Intel teases 4.5W Haswell Core chip

Intel's upcoming low-power Haswell chip boasts a 4.5W scenario design power (SDP,) but the company is silent on specifications and full TDP.

Intel has confirmed plans to release an ultra-low power processor in its Haswell fourth-generation Core family, boasting a 4.5W power draw and targeting fanless convertible devices and tablets.

Based around a new microarchitecture, Haswell-based Core processors offer several improvements over their Ivy Bridge counterparts in the fields of performance and power-saving. While these make surprising little difference at the high-end, as our review demonstrates, at the lower end they can make a real impact - and have become central to Intel's battle against Cambridge-based rival ARM in the mobile sector.

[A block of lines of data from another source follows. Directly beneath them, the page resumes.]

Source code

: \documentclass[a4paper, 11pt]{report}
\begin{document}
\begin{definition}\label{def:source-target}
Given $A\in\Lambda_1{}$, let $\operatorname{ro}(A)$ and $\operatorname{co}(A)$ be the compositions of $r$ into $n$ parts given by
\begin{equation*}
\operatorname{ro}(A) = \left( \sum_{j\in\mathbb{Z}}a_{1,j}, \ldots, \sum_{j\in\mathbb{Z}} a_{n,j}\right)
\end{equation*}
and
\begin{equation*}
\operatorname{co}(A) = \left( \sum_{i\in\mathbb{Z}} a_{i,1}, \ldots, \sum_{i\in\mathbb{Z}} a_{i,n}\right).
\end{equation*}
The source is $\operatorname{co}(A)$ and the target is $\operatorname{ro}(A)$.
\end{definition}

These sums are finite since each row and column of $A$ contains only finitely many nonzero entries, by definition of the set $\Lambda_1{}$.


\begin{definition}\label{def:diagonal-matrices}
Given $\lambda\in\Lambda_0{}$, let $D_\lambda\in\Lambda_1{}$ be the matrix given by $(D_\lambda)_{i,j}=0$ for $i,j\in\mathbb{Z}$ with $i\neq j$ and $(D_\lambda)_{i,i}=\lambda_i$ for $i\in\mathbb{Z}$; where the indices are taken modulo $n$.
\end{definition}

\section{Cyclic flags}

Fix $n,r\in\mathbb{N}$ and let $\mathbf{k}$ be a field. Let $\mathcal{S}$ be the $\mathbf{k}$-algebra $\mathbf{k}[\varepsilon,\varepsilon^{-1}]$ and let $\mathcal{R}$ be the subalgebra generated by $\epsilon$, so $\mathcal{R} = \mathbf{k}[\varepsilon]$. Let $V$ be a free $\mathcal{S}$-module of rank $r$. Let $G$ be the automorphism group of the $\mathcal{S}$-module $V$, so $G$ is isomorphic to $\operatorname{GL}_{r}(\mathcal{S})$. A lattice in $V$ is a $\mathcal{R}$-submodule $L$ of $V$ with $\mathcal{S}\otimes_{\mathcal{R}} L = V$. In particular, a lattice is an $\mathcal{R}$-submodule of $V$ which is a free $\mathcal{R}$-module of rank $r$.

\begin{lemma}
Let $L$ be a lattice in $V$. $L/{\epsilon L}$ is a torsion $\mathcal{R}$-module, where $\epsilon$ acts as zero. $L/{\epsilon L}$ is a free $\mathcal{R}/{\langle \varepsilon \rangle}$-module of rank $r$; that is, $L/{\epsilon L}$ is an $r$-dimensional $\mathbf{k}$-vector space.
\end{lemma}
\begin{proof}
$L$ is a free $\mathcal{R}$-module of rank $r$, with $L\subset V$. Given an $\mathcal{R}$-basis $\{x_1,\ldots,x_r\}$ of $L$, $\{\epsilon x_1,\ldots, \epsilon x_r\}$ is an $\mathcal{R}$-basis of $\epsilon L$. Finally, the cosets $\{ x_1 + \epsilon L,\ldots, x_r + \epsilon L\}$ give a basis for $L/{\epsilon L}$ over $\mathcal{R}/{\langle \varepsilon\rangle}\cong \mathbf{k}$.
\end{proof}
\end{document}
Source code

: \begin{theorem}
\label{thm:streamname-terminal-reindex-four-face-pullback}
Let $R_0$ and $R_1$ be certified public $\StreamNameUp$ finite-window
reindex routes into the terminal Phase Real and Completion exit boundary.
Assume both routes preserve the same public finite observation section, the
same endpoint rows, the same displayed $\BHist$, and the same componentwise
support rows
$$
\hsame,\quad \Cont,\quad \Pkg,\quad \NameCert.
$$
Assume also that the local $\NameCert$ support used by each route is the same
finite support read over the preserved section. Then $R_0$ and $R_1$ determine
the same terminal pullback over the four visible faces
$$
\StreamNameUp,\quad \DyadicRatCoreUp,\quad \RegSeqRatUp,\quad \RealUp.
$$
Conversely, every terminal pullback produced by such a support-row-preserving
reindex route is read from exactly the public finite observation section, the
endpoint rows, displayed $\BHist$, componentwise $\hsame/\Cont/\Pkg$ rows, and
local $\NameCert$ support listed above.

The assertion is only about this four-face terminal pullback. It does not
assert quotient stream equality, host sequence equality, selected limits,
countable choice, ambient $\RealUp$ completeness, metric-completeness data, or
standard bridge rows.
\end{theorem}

Accordingly, Intel has confirmed that it is to launch a Core-branded Haswell part in the second half of this year, aimed directly at convertibles and tablets. The key feature, the company has claimed, is that the new chip will allow for fanless designs - critical to creating slim and light devices that can truly compete with those based around ARM's architecture.

Sadly, the company is being somewhat reticent to release firm details surrounding the part. It hasn't confirmed clock speed or the number of cores, for example, and while it's possible to guess that the processor will be based around a dual-core design it would be exactly that - a guess. What the company has offered is a power draw claim of just 4.5W - a not-inconsiderable saving over the company's current lowest-power Haswell part at 6W.

There's a catch, however: in recent releases, Intel has moved away from the traditional metric of thermal design profile (TDP) to something it calls scenario design power or, sometimes, scenario-driven power (SDP.) While the former offers a figure for peak heat output - critical for designing cooling systems that can cope with sustained load - the latter merely offers an 'average' figure for 'typical' workloads. As you might imagine, there's room for a bit of marketing in the figure: Intel has previously nearly halved a chip's TDP to reach a headline-friendly SDP, as with the Core i5-3439Y which boasts an SDP of 7W but a TDP of 13W.

As a result, and with no firm figures from Intel, it's possible to guesstimate the true TDP of the upcoming chip at somewhere in the region of 7-9W. While that's just about on the border of what can be reasonable cooled by a passive tablet design, it seems likely that if manufacturers want to avoid overheating they'll need to set tight thermal controls - potentially clocking the chip down, or disabling one of the cores, when the workload gets too heavy.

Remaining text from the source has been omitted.